Categories
New Purchase Mortgage

Mortgage Pre-Approval in Canada

The complete guild for getting mortgage pre-approval in Canadian – what it is, benefits, where to apply, tips, and more.

Imagine you’ve finally found your dream home – the perfect location, layout, and space for your family. Your heart is set on making an offer. But are you truly ready? Without confirmed financing, a rejected mortgage application could dash your dreams.

Getting pre-approved for a mortgage is one of the smartest things savvy home buyers can do. With fierce competition in Canada’s housing market, a pre-approval letter in hand can be your secret weapon to clinch the home you love.

This definitive guide will walk you through everything you need to know about mortgage pre-approvals – what they are, why they matter, how to get approved, and tips to leverage them for purchasing power. Let’s get started on the path to your new home!

What is Mortgage Pre-Approval?

What is Mortgage Pre-Approval
What is Mortgage Pre-Approval?

Mortgage pre-approval refers to conditional approval from a lender indicating how much they are willing to lend you for a mortgage based on a review of your finances. It is not a final mortgage approval but demonstrates that a lender has assessed your financial situation and creditworthiness and has made a tentative commitment to lend you money to buy a home, subject to meeting certain conditions.

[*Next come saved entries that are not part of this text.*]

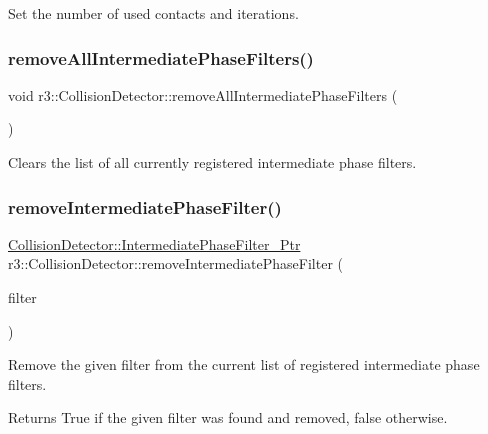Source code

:Set the number of used contacts and iterations. \mbox{\label{classr3_1_1_collision_detector_a780e977afd65d4a41863e712f9acb63f}} 
\subsubsection{\texorpdfstring{remove\+All\+Intermediate\+Phase\+Filters()}{removeAllIntermediatePhaseFilters()}}
{\footnotesize\ttfamily void r3\+::\+Collision\+Detector\+::remove\+All\+Intermediate\+Phase\+Filters (\begin{DoxyParamCaption}{ }\end{DoxyParamCaption})}

Clears the list of all currently registered intermediate phase filters. \mbox{\label{classr3_1_1_collision_detector_aff67a43ffc0f74ada2193f46aa3ea1fd}} 
\subsubsection{\texorpdfstring{remove\+Intermediate\+Phase\+Filter()}{removeIntermediatePhaseFilter()}}
{\footnotesize\ttfamily \mbox{\hyperlink{classr3_1_1_collision_detector_a8337c2c23ec77350b65977e043c07827}{Collision\+Detector\+::\+Intermediate\+Phase\+Filter\+\_\+\+Ptr}} r3\+::\+Collision\+Detector\+::remove\+Intermediate\+Phase\+Filter (\begin{DoxyParamCaption}\item[{\mbox{\hyperlink{classr3_1_1_i_intermediate_phase_filter}{I\+Intermediate\+Phase\+Filter}} $\ast$}]{filter }\end{DoxyParamCaption})}

Remove the given filter from the current list of registered intermediate phase filters. \begin{DoxyReturn}{Returns}
True if the given filter was found and removed, false otherwise. 
\end{DoxyReturn}
\mbox{\label{classr3_1_1_collision_detector_a8f9f9e0ecc67d950e79d024803dc916b}} 
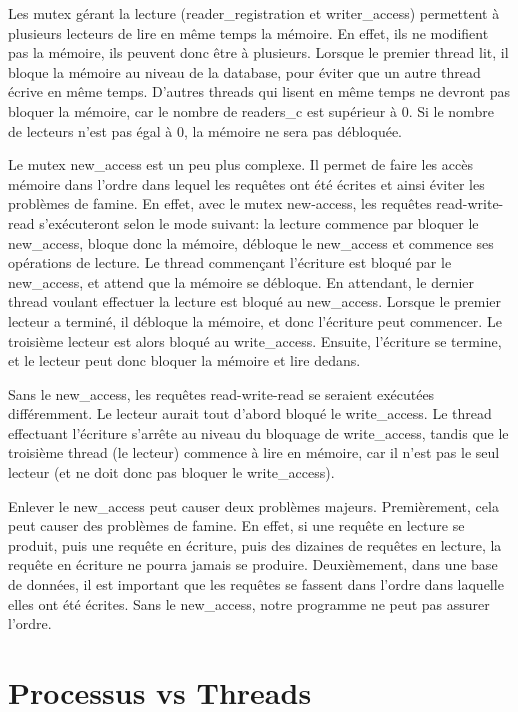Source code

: \documentclass[utf8]{article}
\begin{document}
\begin{large}
\par
Les mutex gérant la lecture (reader\_registration et writer\_access) permettent
à plusieurs lecteurs de lire en même temps la mémoire. En effet, ils ne
modifient pas la mémoire, ils peuvent donc être à plusieurs. Lorsque le premier
thread lit, il bloque la mémoire au niveau de la database, pour éviter que un
autre thread écrive en même temps. D'autres threads qui lisent en même temps ne
devront pas bloquer la mémoire, car le nombre de readers\_c est supérieur à 0.
Si le nombre de lecteurs n'est pas égal à 0, la mémoire ne sera pas débloquée.
\par
Le mutex new\_access est un peu plus complexe. Il permet de faire les accès
mémoire dans l'ordre dans lequel les requêtes ont été écrites et ainsi éviter
les problèmes de famine. En effet, avec le mutex new-access, les requêtes
read-write-read s'exécuteront selon le mode suivant: la lecture commence par
bloquer le new\_access, bloque donc la mémoire, débloque le new\_access et
commence ses opérations de lecture. Le thread commençant l'écriture est bloqué
par le new\_access, et attend que la mémoire se débloque. En attendant, le
dernier thread voulant effectuer la lecture est bloqué au new\_access. Lorsque
le premier lecteur a terminé, il débloque la mémoire, et donc l'écriture peut
commencer. Le troisième lecteur est alors bloqué au write\_access. Ensuite,
l'écriture se termine, et le lecteur peut donc bloquer la mémoire et lire
dedans.
\par
Sans le new\_access, les requêtes read-write-read se seraient
exécutées différemment. Le lecteur aurait tout d'abord bloqué le write\_access.
Le thread effectuant l'écriture s'arrête au niveau du bloquage de
write\_access, tandis que le troisième thread (le lecteur) commence à lire en
mémoire, car il n'est pas le seul lecteur (et ne doit donc pas bloquer le
write\_access).
\par
Enlever le new\_access peut causer deux problèmes majeurs. Premièrement, cela
peut causer des problèmes de famine. En effet, si une requête en lecture se
produit, puis une requête en écriture, puis des dizaines de requêtes en lecture,
la requête en écriture ne pourra jamais se produire. Deuxièmement, dans une base
de données, il est important que les requêtes se fassent dans l'ordre dans
laquelle elles ont été écrites. Sans le new\_access, notre programme ne peut pas
assurer l'ordre.
\par
\section{Processus vs Threads}
\par
\indent


\end{large}
\end{document}
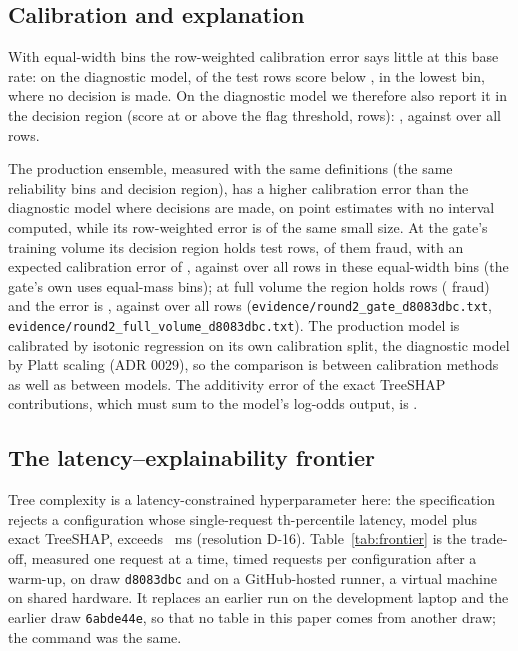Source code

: \subsection{Calibration and explanation}

With equal-width bins the row-weighted calibration error says little at this base rate: on the
diagnostic model, \nBatLowBinRows{} of the \nBatTestRows{} test rows score below
\nBatLowBinTop{}, in the lowest bin, where no decision is made. On the diagnostic model we therefore also
report it in the decision region (score at or above the flag threshold, \nBatDecisionRows{} rows):
\nBatECEDecision{}, against \nBatECEAll{} over all rows.

The production ensemble, measured with the same definitions (the same reliability bins and decision
region), has a higher calibration error than the diagnostic model where decisions are made, on
point estimates with no interval computed, while its row-weighted error is of the same small size. At the gate's training volume its decision region holds
\nGateCalRegionRows{} test rows, \nGateCalRegionFraud{} of them fraud, with an expected calibration
error of \nGateCalRegionECE{}, against \nGateCalECEAll{} over all rows in these equal-width bins (the
gate's own \nGateECE{} uses \nEceBins{} equal-mass bins); at full volume the region holds
\nFvCalRegionRows{} rows (\nFvCalRegionFraud{} fraud) and the error is \nFvCalRegionECE{}, against
\nFvCalECEAll{} over all rows (\texttt{evidence/round2\_gate\_d8083dbc.txt},
\texttt{evidence/round2\_full\_volume\_d8083dbc.txt}). The production model is calibrated by isotonic
regression on its own calibration split, the diagnostic model by Platt scaling (ADR 0029), so the
comparison is between calibration methods as well as between models. The additivity error of the exact TreeSHAP
contributions, which must sum to the model's log-odds output, is \nBatAdditivity{}.

\subsection{The latency--explainability frontier}
\label{sec:frontier}

Tree complexity is a latency-constrained hyperparameter here: the specification rejects a configuration whose
single-request \nPctlTail{}th-percentile latency, model plus exact TreeSHAP, exceeds \nLatencyPNineNineShap{}~ms
(resolution D-16). Table~\ref{tab:frontier} is the trade-off, measured one request at a time,
\nFrRequests{} timed requests per configuration after a warm-up, on draw \texttt{d8083dbc} and on a
GitHub-hosted runner, a virtual machine on shared hardware. It replaces an earlier run on the development
laptop and the earlier draw \texttt{6abde44e}, so that no table in this paper comes from another
draw; the command was the same.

Mortgage pre-approval provides homebuyers with the maximum mortgage amount they qualify for, allowing them to search for homes within their price range. It also typically allows borrowers to lock in an interest rate with the lender for 60-130 days, protecting buyers from rising rates while they search for their dream home. [Source]

Pre-Approval vs. Pre-Qualification

Unlike mortgage pre-qualification, which provides a rough estimate of potential lending based on limited self-reported details, pre-approval is a more thorough process involving document verification and credit checks.

Pre-qualification helps buyers ballpark affordability and initiate the home-buying process. Pre-approval suits serious, ready buyers who want to lock in rates and demonstrate credibility when making offers.

Pre-qualification is an informal gauge of readiness, while pre-approval is a stronger, more rigorous process that verifies buyers’ financial standing and signals that they are prepared to purchase a home imminently.

Read more: Mortgage Pre-Approval vs Pre-Qualification in Canada

Benefits of Mortgage Pre-Approval

There are several key benefits to obtaining mortgage pre-approval in Canada:

  • Know your affordability: Pre-approval indicates the maximum home price you can afford based on your financial situation. This helps homebuyers narrow their focus and avoid overbidding.
  • Lock-in rates: Securing a rate with a lender protects you from rising interest rates during your home search. This can equate to significant savings over the mortgage term. For example, if rates rise 0.5% during your search period, that could cost you over $150 per month or $54,000 over a 25-year mortgage term!
  • Stronger purchase position: Sellers often prefer offers from pre-approved buyers who have confirmed their financing ability and are ready to close the deal quickly.
  • Streamline the process: Pre-approval gets much of the mortgage paperwork, and underwriting is done upfront, allowing for a smoother purchasing process later on.

Risks of Skipping Mortgage Pre-Approval

While not mandatory, skipping the mortgage pre-approval process does come with some risks:

  • Overbidding: Without confirmed financing, eager homebuyers can easily overpay for a home that is out of their budget.
  • Tougher purchase conditions: Sellers may impose tighter timelines or stringent conditions on buyers without proven financing. Typical close times run 2-3 weeks longer for non-pre-approved buyers.
  • Higher rate volatility: Without a locked-in rate, you remain exposed to rate hikes during your home search. A 2-month search without a locked-in rate could cost thousands if rates rise unexpectedly.
  • Delayed or denied financing: Attempting to secure a mortgage after making an offer can lead to delays, stress, and potentially a mortgage denial.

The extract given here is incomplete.